Olvido el otoño hasta que veo desfilar a unos preescolares con sus maestras. Es un paseo matinal por el barrio. Van cantando y algunos llevan orgullosos un ramito hecho con las primeras hojas secas. Recuerdo con ternura esos paseos de mi infancia y hasta puedo oír la voz de mis queridas maestras. Es otoño, sí. No caben dudas. Y vamos hacia el invierno. Un día despertaremos con frío, obligados a hacer esa rápida maniobra de cambiar sandalias por botas. Aceptaremos, por fin, la realidad y no habrá derecho a sorpresa.
Mientras tanto, la temperatura agradable invita y uno aprovecha el aire libre todo cuanto puede. Unos días atrás decidí hacer a pie un recorrido que suelo hacer en auto. No me había alejado más de unos metros cuando noté que llevaba algo en el bolsillo. Era un papel arrugado que me trajo a la memoria esas raras alegrías que se dan cuando, en lugar de un papelito cualquiera, encontramos un billete. No importa su valor. La alegría consiste en ese regalo inesperado con el que quizá no podamos comprar más que unos caramelos.
El caso es que me acerqué a un contenedor y, al abrirlo, más que ver, oí algo que venía del interior. Una bolsa se agitó. Pensé en una rata, pero no. Era un cachorrito. Un cachorro recién nacido que alguien había condenado a morir entre la basura. Ahorro a los lectores los detalles que siguieron al triste descubrimiento. El cachorro ya tiene hogar y una segunda oportunidad de supervivencia.
No intento parecer San Francisco de Asís ni quiero sonar moralista. Cada uno sacará las conclusiones que pueda. Pero cuesta imaginar de qué piedra está hecho el corazón de alguien que hace cosas como esa. ¡Y peores, claro! No escapo a la realidad de que algunos bebitos corren con la misma mala suerte de ese perro. De verdad que no lo entiendo. ¿Cómo se llega a un punto tan absoluto de anulación de cualquier empatía? ¿Cómo se justifica uno ante la conciencia? ¿Cómo se sigue con la vida después de eso?
El problema de la crueldad hacia los animales no es menor y debería mantenernos en alerta. No solo por lo que significa el sufrimiento de seres indefensos que todo esperan de nosotros, sino porque en algunos casos es la antesala para actos de crueldad hacia las personas. Nos gusten o no los animales, estemos dispuestos o no a convivir con ellos, hay un extremo de insensibilidad ante el que no deberíamos permanecer indiferentes.

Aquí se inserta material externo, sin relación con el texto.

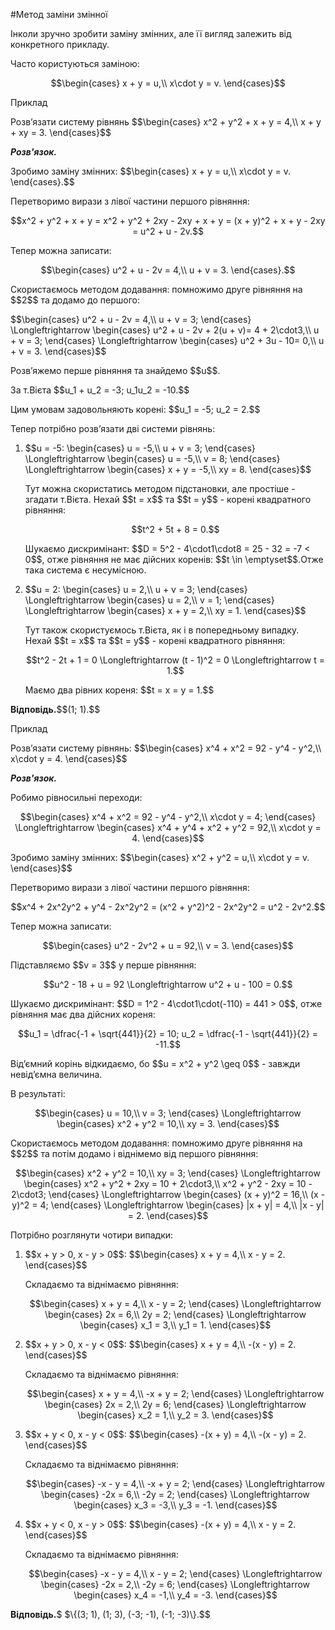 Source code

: #Метод заміни змінної

<p>Інколи зручно зробити заміну змінних, але її вигляд залежить від конкретного прикладу.</p>

<p>Часто користуються заміною:</p>

<p align="center">$$\begin{cases}
x + y = u,\\
x\cdot y = v.
\end{cases}$$</p>

<div class="space">
<div class="task-wrap">
<span class="task">Приклад</span>
<div class="task-text">
<p>Розв’язати систему рівнянь $$\begin{cases}
	x^2 + y^2 + x + y = 4,\\
	x + y + xy = 3.
	\end{cases}$$</p>
<p><b><i>Розв'язок.</i></b></p>
<p>Зробимо заміну змінних: $$\begin{cases}
		x + y = u,\\
		x\cdot y = v.
		\end{cases}.$$</p>
<p>Перетворимо вирази з лівої частини першого рівняння:</p>
<p align="center">$$x^2 + y^2 + x + y = x^2 + y^2 + 2xy - 2xy + x + y = (x + y)^2 + x + y - 2xy = u^2 + u - 2v.$$</p>
<p>Тепер можна записати:</p>
<p align="center">$$\begin{cases}
		u^2 + u - 2v = 4,\\
		u + v = 3.
		\end{cases}.$$</p>
<p>Скористаємось методом додавання: помножимо друге рівняння на $$2$$ та додамо до першого:</p>
<p>$$\begin{cases}
		u^2 + u - 2v = 4,\\
		u + v = 3;
		\end{cases} \Longleftrightarrow
		\begin{cases}
		u^2 + u - 2v + 2(u + v)= 4 + 2\cdot3,\\
		u + v = 3;
		\end{cases} \Longleftrightarrow
		\begin{cases}
		u^2 + 3u - 10= 0,\\
		u + v = 3.
		\end{cases}$$</p>
<p>Розв’яжемо перше рівняння та знайдемо $$u$$.</p>
<p>За т.Вієта $$u_1 + u_2 = -3; u_1u_2 = -10.$$</p>
<p>Цим умовам задовольняють корені: $$u_1 = -5; u_2 = 2.$$</p>
<p>Тепер потрібно розв’язати дві системи рівнянь:</p>
<ol>
<li><p>$$u = -5: \begin{cases}
				u = -5,\\
				u + v = 3;
				\end{cases} \Longleftrightarrow
				\begin{cases}
				u = -5,\\
				v = 8;
				\end{cases} \Longleftrightarrow
				\begin{cases}
				x + y = -5,\\
				xy = 8.
				\end{cases}$$</p>
<p>Тут можна скористатись методом підстановки, але простіше - згадати т.Вієта. Нехай $$t = x$$ та $$t = y$$ - корені квадратного рівняння:</p>
<p align="center">$$t^2 + 5t + 8 = 0.$$</p>
<p>Шукаємо дискримінант: $$D = 5^2 - 4\cdot1\cdot8 = 25 - 32 = -7 < 0$$, отже рівняння не має дійсних коренів: $$t \in \emptyset$$.Отже така система є несумісною.</p>
</li>
<li><p>$$u = 2: \begin{cases}
			u = 2,\\
			u + v = 3;
			\end{cases} \Longleftrightarrow
			\begin{cases}
			u = 2,\\
			v = 1;
			\end{cases} \Longleftrightarrow
			\begin{cases}
			x + y = 2,\\
			xy = 1.
			\end{cases}$$</p>
<p>Тут також скористуємось т.Вієта, як і в попередньому випадку. Нехай $$t = x$$ та $$t = y$$ - корені квадратного рівняння:</p>
<p align="center">$$t^2 - 2t + 1 = 0 \Longleftrightarrow (t - 1)^2 = 0 \Longleftrightarrow t = 1.$$</p>
<p>Маємо два рівних кореня: $$t = x = y = 1.$$</p>
</li>
</ol>
<p><b>Відповідь.</b>$$(1; 1).$$</p>
</div>
</div>
</div>

<div class="space">
<div class="task-wrap">
<span class="task">Приклад</span>
<div class="task-text">
<p>Розв’язати систему рівнянь: $$\begin{cases}
		x^4 + x^2 = 92 - y^4 - y^2,\\
		x\cdot y = 4.
		\end{cases}$$</p>
<p><b><i>Розв'язок.</i></b></p>
<p>Робимо рівносильні переходи:</p>
<p align="center">$$\begin{cases}
			x^4 + x^2 = 92 - y^4 - y^2,\\
			x\cdot y = 4;
			\end{cases} \Longleftrightarrow
			\begin{cases}
			x^4 + y^4 + x^2 + y^2 = 92,\\
			x\cdot y = 4.
			\end{cases}$$</p>
<p>Зробимо заміну змінних: $$\begin{cases}
			x^2 + y^2 = u,\\
			x\cdot y = v.
			\end{cases}$$</p>
<p>Перетворимо вирази з лівої частини першого рівняння:</p>
<p align="center">$$x^4 + 2x^2y^2 + y^4 - 2x^2y^2 = (x^2 + y^2)^2 - 2x^2y^2 = u^2 - 2v^2.$$</p>
<p>Тепер можна записати:</p>
<p align="center">$$\begin{cases}
			u^2 - 2v^2 + u = 92,\\
			v = 3.
			\end{cases}$$</p>
<p>Підставляємо $$v = 3$$ у перше рівняння:</p>
<p align="center">$$u^2 - 18 + u = 92 \Longleftrightarrow u^2 + u - 100 = 0.$$</p>
<p>Шукаємо дискримінант: $$D = 1^2 - 4\cdot1\cdot(-110) = 441 > 0$$, отже рівняння має два дійсних кореня:</p>
<p align="center">$$u_1 = \dfrac{-1 + \sqrt{441}}{2} = 10; u_2 = \dfrac{-1 - \sqrt{441}}{2} = -11.$$</p>
<p>Від’ємний корінь відкидаємо, бо $$u = x^2 + y^2 \geq 0$$ - завжди невід’ємна величина.</p>
<p>В результаті:</p>
<p align="center">$$\begin{cases}
			u = 10,\\
			v = 3;
			\end{cases} \Longleftrightarrow
			\begin{cases}
			x^2 + y^2 = 10,\\
			xy = 3.
			\end{cases}$$</p>
<p>Скористаємось методом додавання: помножимо друге рівняння на $$2$$ та потім додамо і віднімемо від першого рівняння:</p>
<p align="center">$$\begin{cases}
			x^2 + y^2 = 10,\\
			xy = 3;
			\end{cases} \Longleftrightarrow 
			\begin{cases}
			x^2 + y^2 + 2xy = 10 + 2\cdot3,\\
			x^2 + y^2 - 2xy = 10 - 2\cdot3;
			\end{cases} \Longleftrightarrow
			\begin{cases}
			(x + y)^2 = 16,\\
			(x - y)^2 = 4;
			\end{cases} \Longleftrightarrow
			\begin{cases}
			|x + y| = 4,\\
			|x - y| = 2.
			\end{cases}$$</p>
<p>Потрібно розглянути чотири випадки:</p>
<ol>
<li><p>$$x + y > 0, x - y > 0$$: $$\begin{cases}
					x + y = 4,\\
					x - y = 2.
					\end{cases}$$</p>
<p>Складаємо та віднімаємо рівняння:</p>
<p align="center">$$\begin{cases}
				x + y = 4,\\
				x - y = 2;
				\end{cases} \Longleftrightarrow 
				\begin{cases}
				2x = 6,\\
				2y = 2;
				\end{cases} \Longleftrightarrow
				\begin{cases}
				x_1 = 3,\\
				y_1 = 1.
				\end{cases}$$
</p></li>
<li><p>$$x + y > 0, x - y < 0$$: $$\begin{cases}
		x + y = 4,\\
		-(x - y) = 2.
		\end{cases}$$
</p>
<p>Складаємо та віднімаємо рівняння:</p>
<p align="center">$$\begin{cases}
	x + y = 4,\\
	-x + y = 2;
	\end{cases} \Longleftrightarrow 
	\begin{cases}
	2x = 2,\\
	2y = 6;
	\end{cases} \Longleftrightarrow
	\begin{cases}
	x_2 = 1,\\
	y_2 = 3.
	\end{cases}$$</p></li>
<li><p>$$x + y < 0, x - y < 0$$: $$\begin{cases}
		-(x + y) = 4,\\
		-(x - y) = 2.
		\end{cases}$$
</p>
<p>Складаємо та віднімаємо рівняння:</p>
<p align="center">$$\begin{cases}
	-x - y = 4,\\
	-x + y = 2;
	\end{cases} \Longleftrightarrow 
	\begin{cases}
	-2x = 6,\\
	-2y = 2;
	\end{cases} \Longleftrightarrow
	\begin{cases}
	x_3 = -3,\\
	y_3 = -1.
	\end{cases}$$</p></li>
<li><p>$$x + y < 0, x - y > 0$$: $$\begin{cases}
		-(x + y) = 4,\\
		x - y = 2.
		\end{cases}$$
</p>
<p>Складаємо та віднімаємо рівняння:</p>
<p align="center">$$\begin{cases}
	-x - y = 4,\\
	x - y = 2;
	\end{cases} \Longleftrightarrow 
	\begin{cases}
	-2x = 2,\\
	-2y = 6;
	\end{cases} \Longleftrightarrow
	\begin{cases}
	x_4 = -1,\\
	y_4 = -3.
	\end{cases}$$</p></li>	
</ol>
<p><b>Відповідь.</b>$ $\{(3; 1), (1; 3), (-3; -1), (-1; -3)\}.$$</p>
</div>
</div>
</div>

La Ley 18.471 acerca de la tenencia responsable de animales refiere en su artículo 13 a los animales abandonados, en los siguientes términos: “La persona física o jurídica que abandone deliberadamente un animal del cual es tenedora, seguirá siendo responsable del mismo y de los perjuicios que este ocasionare a terceros…”. Dicha ley es bastante más amplia en su redacción y contempla desde normas generales vinculadas al bienestar animal hasta los derechos y deberes de los tenedores. Enumera, además, cuáles son las autoridades competentes y las sanciones aplicables en caso de violación de la norma.
El instrumento legal existe, pero hay que trabajar más en la autorregulación comunitaria, es decir, en la implementación de una escala de valores que nos vuelva más sensibles y nos haga actuar con decencia, incluso sin necesidad de la ley ni la amenaza del castigo. Actuar desde los afectos y la empatía que un ser vivo genera. Y, si no hay afecto, que al menos sea desde la vergüenza.
Aprovecho estas líneas para recordar que hay personas que entregan su tiempo y su dinero a la causa de los animales. Por supuesto que no esperan reconocimiento. En cada obra de bien que hacen está su recompensa. Pero no dan abasto y, a medida que los refugios se colman y los recursos disminuyen, empieza a ganar la partida el agotamiento.
Invito a los lectores a visitar algún refugio antes de comprar un gato o un perro. No digo que los animales de raza no sean buenos o no convengan. Es solo que quizá encuentren lo que buscan en uno de estos refugios y le den la posibilidad de vivir a un animal que, de otro modo, tiene pocas esperanzas. Doy fe de las virtudes que estos animales rescatados tienen. Ante todo, una lealtad ilimitada, quizá su forma de agradecimiento.
Hoy, más temprano, hablábamos con una amiga de estos asuntos y ella me dijo: “La gente tiene cosas raras, aunque esto no sería lo más raro”. Puede que tenga razón y que haya asuntos más importantes que atender, pero aun así me siento, igual que los árboles, perpleja.